The job is to output exactly the lines that run from the start of the entries through the line containing "of VTK's execution", pictures omitted.

▶ [Exercise input]
○ ○ ○ ○ ○

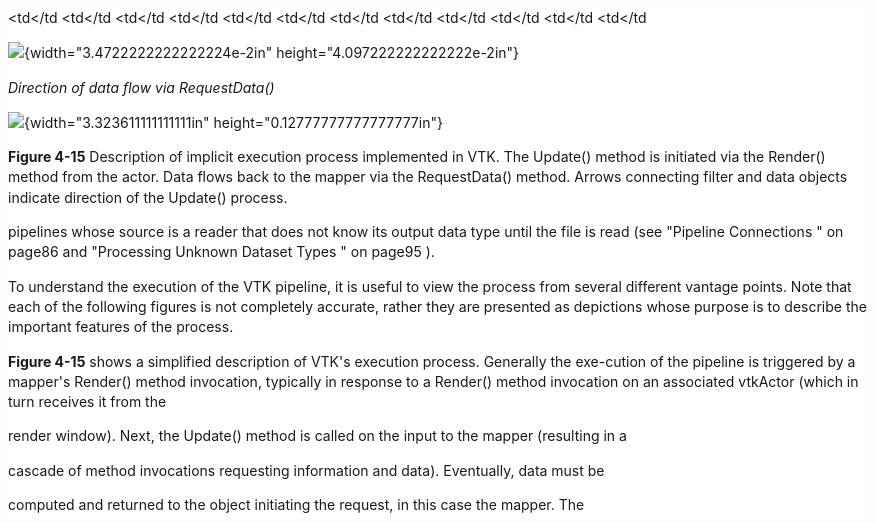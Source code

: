 <td</td
<td</td
<td</td
<td</td
<td</td
<td</td
<td</td
<td</td
<td</td
<td</td
<td</td
<td</td
</tr
</tbody
</table

![](media/image208.jpeg){width="3.4722222222222224e-2in"
height="4.097222222222222e-2in"}

*Direction of data flow via RequestData()*

![](media/image215.jpeg){width="3.323611111111111in"
height="0.12777777777777777in"}

**Figure 4-15** Description of implicit execution process implemented
in VTK. The Update() method is initiated via the Render() method from
the actor. Data flows back to the mapper via the RequestData() method.
Arrows connecting filter and data objects indicate direction of the
Update() process.

pipelines whose source is a reader that does not know its output data
type until the file is read (see "Pipeline Connections " on page86 and
"Processing Unknown Dataset Types " on page95 ).

To understand the execution of the VTK pipeline, it is useful to view
the process from several different vantage points. Note that each of
the following figures is not completely accurate, rather they are
presented as depictions whose purpose is to describe the important
features of the process.

**Figure 4-15** shows a simplified description of VTK's execution
process. Generally the exe-cution of the pipeline is triggered by a
mapper's Render() method invocation, typically in response to a
Render() method invocation on an associated vtkActor (which in turn
receives it from the

render window). Next, the Update() method is called on the input to
the mapper (resulting in a

cascade of method invocations requesting information and data).
Eventually, data must be

computed and returned to the object initiating the request, in this
case the mapper. The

○ ○ ○ ○ ○

▶ [Exercise output]
Source code

: <td</td
<td</td
<td</td
<td</td
<td</td
<td</td
<td</td
<td</td
<td</td
<td</td
<td</td
<td</td
</tr
</tbody
</table

![](media/image208.jpeg){width="3.4722222222222224e-2in"
height="4.097222222222222e-2in"}

*Direction of data flow via RequestData()*

![](media/image215.jpeg){width="3.323611111111111in"
height="0.12777777777777777in"}

**Figure 4-15** Description of implicit execution process implemented
in VTK. The Update() method is initiated via the Render() method from
the actor. Data flows back to the mapper via the RequestData() method.
Arrows connecting filter and data objects indicate direction of the
Update() process.

pipelines whose source is a reader that does not know its output data
type until the file is read (see "Pipeline Connections " on page86 and
"Processing Unknown Dataset Types " on page95 ).

To understand the execution of the VTK pipeline, it is useful to view
the process from several different vantage points. Note that each of
the following figures is not completely accurate, rather they are
presented as depictions whose purpose is to describe the important
features of the process.

**Figure 4-15** shows a simplified description of VTK's execution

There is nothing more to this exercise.